» The problem: Of all the lines below, return only those starting with the line holding "by a template" and going on through the line holding "without an html-file.", exactly as written.

» Extracted information:

--------------------------------

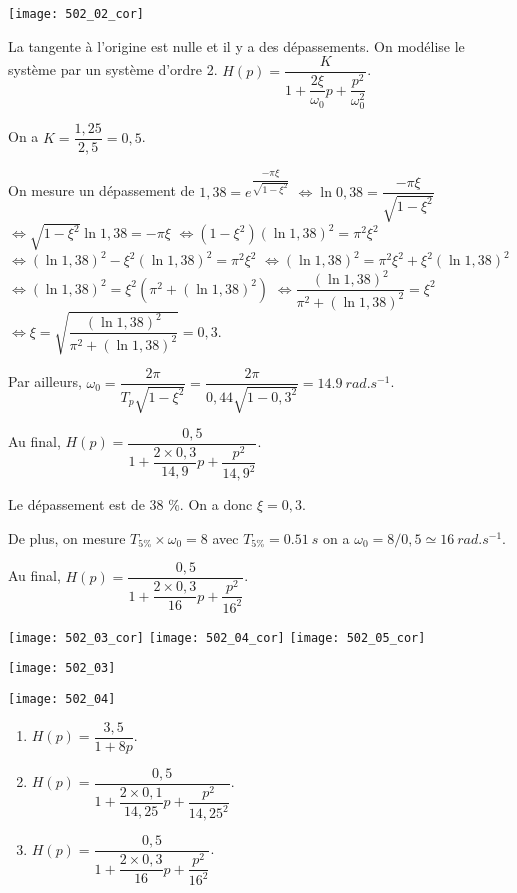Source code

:\ifprof
\begin{marginfigure}
\texttt{[image: 502\_02\_cor]}
\end{marginfigure}

La tangente à l'origine est nulle et il y a des dépassements. On modélise le système par un système d'ordre 2. 
$H(p)=\dfrac{K}{1+\dfrac{2\xi}{\omega_0}p+\dfrac{p^2}{\omega_0^2}}$.

On a $K= \dfrac{1,25}{2,5}=0,5$.


On mesure un dépassement de 
$1,38 = e^{\dfrac{-\pi \xi}{\sqrt{1-\xi^2}}}$
$\Leftrightarrow \ln 0,38 = \dfrac{-\pi \xi}{\sqrt{1-\xi^2}}$
$\Leftrightarrow \sqrt{1-\xi^2} \ln 1,38 = -\pi \xi$
$\Leftrightarrow (1-\xi^2) (\ln 1,38)^2= \pi^2 \xi^2$
$\Leftrightarrow (\ln 1,38)^2-\xi^2(\ln 1,38)^2 = \pi^2 \xi^2$
$\Leftrightarrow (\ln 1,38)^2 = \pi^2 \xi^2 + \xi^2(\ln 1,38)^2$
$\Leftrightarrow (\ln 1,38)^2 =\xi^2 \left(\pi^2  + (\ln 1,38)^2\right)$
$\Leftrightarrow \dfrac{(\ln 1,38)^2}{\pi^2  + (\ln 1,38)^2} =\xi^2 $
$\Leftrightarrow \xi = \sqrt{\dfrac{(\ln 1,38)^2}{\pi^2  +(\ln 1,38)^2}} =0,3 $.


Par ailleurs, $\omega_0 = \dfrac{2\pi }{T_p \sqrt{1-\xi^2}} =\dfrac{2\pi }{0,44 \sqrt{1-0,3^2}} = \SI{14,9}{rad.s^{-1}}$.

Au final, $H(p)=\dfrac{0,5}{1+\dfrac{2\times 0,3}{14,9}p+\dfrac{p^2}{14,9^2}}$.


\else
\fi



\ifprof
Le dépassement est de 38 \%. On a donc $\xi = 0,3$.

De plus, on mesure $T_{5\%}\times \omega_0 =8$ avec $T_{5\%}=\SI{0,51}{s}$ on a $\omega_0 = 8/0,5 \simeq \SI{16}{rad.s^{-1}}$.

Au final, $H(p)=\dfrac{0,5}{1+\dfrac{2\times 0,3}{16}p+\dfrac{p^2}{16^2}}$.
\begin{center}
\texttt{[image: 502\_03\_cor]}
\texttt{[image: 502\_04\_cor]}
\texttt{[image: 502\_05\_cor]}
\end{center}
\else
\begin{marginfigure}
\texttt{[image: 502\_03]}
\end{marginfigure}
\begin{marginfigure}
\texttt{[image: 502\_04]}
\end{marginfigure}
\fi


\ifprof
\else
\begin{solution}
\begin{enumerate}
\item  $H(p)=\dfrac{3,5}{1+8p}$.
\item $H(p)=\dfrac{0,5}{1+\dfrac{2\times 0,1}{14,25}p+\dfrac{p^2}{14,25^2}}$.
\item $H(p)=\dfrac{0,5}{1+\dfrac{2\times 0,3}{16}p+\dfrac{p^2}{16^2}}$.
\end{enumerate}
\end{solution}


\fi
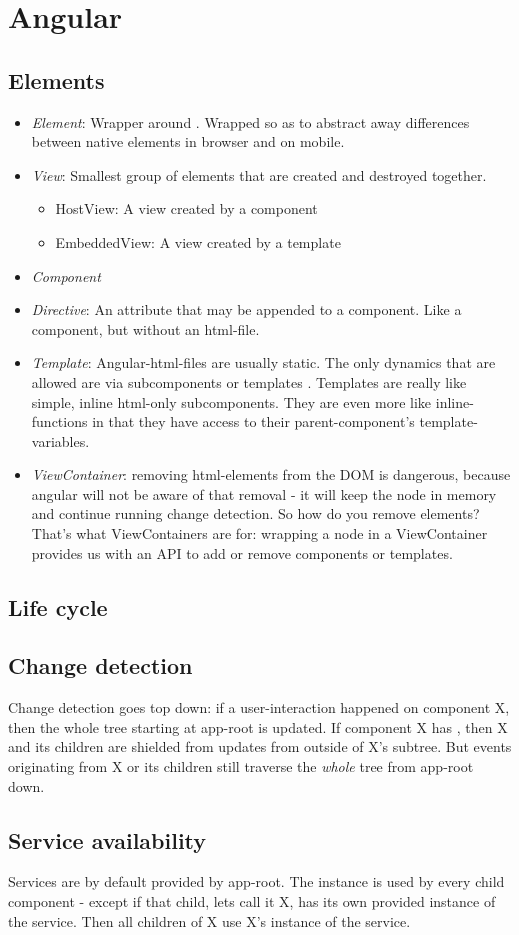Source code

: \section{Angular}


\subsection{Elements}

\begin{itemize}
    \item \emph{Element}: Wrapper around . Wrapped so as to abstract away differences between native elements in browser and on mobile.
    \item \emph{View}: Smallest group of elements that are created and destroyed together.
        \begin{itemize}
            \item HostView: A view created by a component
            \item EmbeddedView: A view created by a template
        \end{itemize}
    \item \emph{Component}
    \item \emph{Directive}: An attribute that may be appended to a component. Like a component, but without an html-file.
    \item \emph{Template}: Angular-html-files are usually static. The only dynamics that are allowed are via subcomponents or templates . Templates are really like simple, inline html-only subcomponents. They are even more like inline-functions in that they have access to their parent-component's template-variables.
    \item \emph{ViewContainer}: removing html-elements from the DOM is dangerous, because angular will not be aware of that removal - it will keep the node in memory and continue running change detection. So how do you remove elements? That's what ViewContainers are for: wrapping a node in a ViewContainer provides us with an API to add or remove components or templates.
\end{itemize}

\subsection{Life cycle}

\subsection{Change detection}
Change detection goes top down: if a user-interaction happened on component X, then the whole tree starting at app-root is updated.
If component X has , then X and its children are shielded from updates from outside of X's subtree. But events originating from X or its children still traverse the \emph{whole} tree from app-root down.

\subsection{Service availability}
Services are by default provided by app-root. The instance is used by every child component - except if that child, lets call it X, has its own provided instance of the service. Then all children of X use X's instance of the service.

--------------------------------

» Task output:
            \item EmbeddedView: A view created by a template
        \end{itemize}
    \item \emph{Component}
    \item \emph{Directive}: An attribute that may be appended to a component. Like a component, but without an html-file.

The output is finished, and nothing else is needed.